For example, a high-temperature ammonolysis reaction (under NH3 flow) is employed2, instead of inert N2, to obtain many oxynitride semiconductors, including AMO2N (A = Ba, Sr, Ca; M = Ta, Nb) with a high dielectric constant due to the larger polarizability of nitrogen (Fig. 1e)3. However, the ammonolysis reaction involves the dissociation of NH3–N2 and H2 (Fig. 3a) and thus provides a highly reducing atmosphere, which gives a certain constraint on available metals. To increase the reactivity of ammonia, a microwave oven is used to generate an ammonia plasma2.

The high reactivity of the anionic species, often gaseous in elemental form, can conversely be an advantage in tailoring anions in extended solids at low temperature. Topochemical insertion and exchange reactions (Fig. 3b), which provide metastable mixed-anion phases from precursors (typically oxides) in a rational, chemically designed manner, have been developed over the last two decades4. A proper choice of reagents and host structures is essential in directing reactions in a desired way. Consider for example oxyfluorides: a F2 treatment can give an oxidative fluorination involving F-intercalation (e.g., LaSrMn3+O4 → LaSrMn5+O4F2), while poly(tetrafluoroethylene), known as Telfon, acts as a reductant and may lead to reductive fluorination involving O/F-exchange (e.g., RbLaNb5+2O7 → RbLaNb4.5+2O6F)5,6.

The hydride anion is strongly reductive in nature, with a large standard redox potential of −2.2 V (H/H2 vs. SHE), so a transition metal oxyhydride appears impossible to stabilize. However, topochemical reaction using metal hydrides, such as CaH2 has opened a new avenue, yielding as the first example LaSrCoO3H0.7 (Co1.7+, d7.3) in 20027. Density functional theory (DFT) calculations revealed the presence of fairly strong σ bonding between Co eg and H 1s orbitals8. On the other hand, the formation of BaTiO2.4H0.6 (Ti3.4+; d0.6), SrVO2H (V3+; d2), and SrCrO2H (Cr3+; d3) is not readily rationalized since Ti/V/Cr t2g and H 1s orbitals are orthogonal (Fig. 2c)911. Since all the known transition-metal oxyhydrides exist with alkali and alkaline earth elements12, inclusion of any highly electropositive cation appears to be needed to make hydrogen with its moderate electronegativity (Fig. 2b) become negatively charged. This may explain why TiO2 does not incorporate hydride.

The observation of H/D exchange in BaTiO2.4H0.6 when heated in deuterium gas at ~400 °C indicates the labile nature of H (Fig. 1f)10. The lability of hydride in BaTiO2.4H0.6 (and other oxyhydrides) enables further topochemical anion exchange reactions (Fig. 3b)11,13,14. When BaTiO2.4H0.6 is used as a precursor, the ammonolysis reaction temperature (>1000 °C) is remarkably lowered to 350 °C, yielding BaTiO2.4N0.413. Even N2 flow at 400 °C gave the same product, demonstrating the ability of H to activate the nitrogen molecule. This hydride exchange chemistry is general, yielding other mixed-anion compounds, such as oxide-hydride-hydroxide BaTiO2.5H0.25(OH)0.2514.

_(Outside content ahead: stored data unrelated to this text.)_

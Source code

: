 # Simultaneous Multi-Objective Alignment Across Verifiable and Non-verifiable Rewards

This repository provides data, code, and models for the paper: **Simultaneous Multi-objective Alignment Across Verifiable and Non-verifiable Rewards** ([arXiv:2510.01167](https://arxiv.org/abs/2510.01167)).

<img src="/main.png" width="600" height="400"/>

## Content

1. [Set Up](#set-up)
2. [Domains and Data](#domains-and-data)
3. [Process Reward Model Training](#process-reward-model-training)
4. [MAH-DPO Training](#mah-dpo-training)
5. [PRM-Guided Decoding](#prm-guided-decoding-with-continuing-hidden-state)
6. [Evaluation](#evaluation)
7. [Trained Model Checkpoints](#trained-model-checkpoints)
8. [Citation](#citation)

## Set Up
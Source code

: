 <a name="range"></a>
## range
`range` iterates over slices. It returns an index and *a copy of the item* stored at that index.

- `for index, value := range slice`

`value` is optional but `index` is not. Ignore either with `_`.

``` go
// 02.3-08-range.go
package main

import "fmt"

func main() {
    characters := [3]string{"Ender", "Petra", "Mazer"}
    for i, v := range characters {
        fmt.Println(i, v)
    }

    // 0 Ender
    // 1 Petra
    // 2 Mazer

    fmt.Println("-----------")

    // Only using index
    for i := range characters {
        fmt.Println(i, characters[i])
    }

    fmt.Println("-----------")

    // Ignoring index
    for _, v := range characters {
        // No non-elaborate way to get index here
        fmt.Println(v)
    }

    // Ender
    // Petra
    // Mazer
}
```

Solvothermal synthesis is a synthetic method in which reactions occur in solution (i.e., water in the case of hydrothermal synthesis) inside a sealed vessel at temperatures near the boiling point of the solvent and pressures greater than atmospheric pressure15. Liquid-phase transport of the reactants allows for rapid nucleation and subsequent growth of a crystalline product with controlled morphology. This method produces crystals at lower temperatures and on shorter timescales than typical solid-state reactions. It also increases the likelihood of formation of mixed-anion compounds (e.g., halide hydroxides, oxyhalides), which are often unfavored at higher temperatures. Solvothermal syntheses have been very successful in producing materials with acentric coordination environments that lead to noncentrosymmetric (NCS) structures having desirable properties, such as piezoelectricity, pyroelectricity, and nonlinear optical activity16.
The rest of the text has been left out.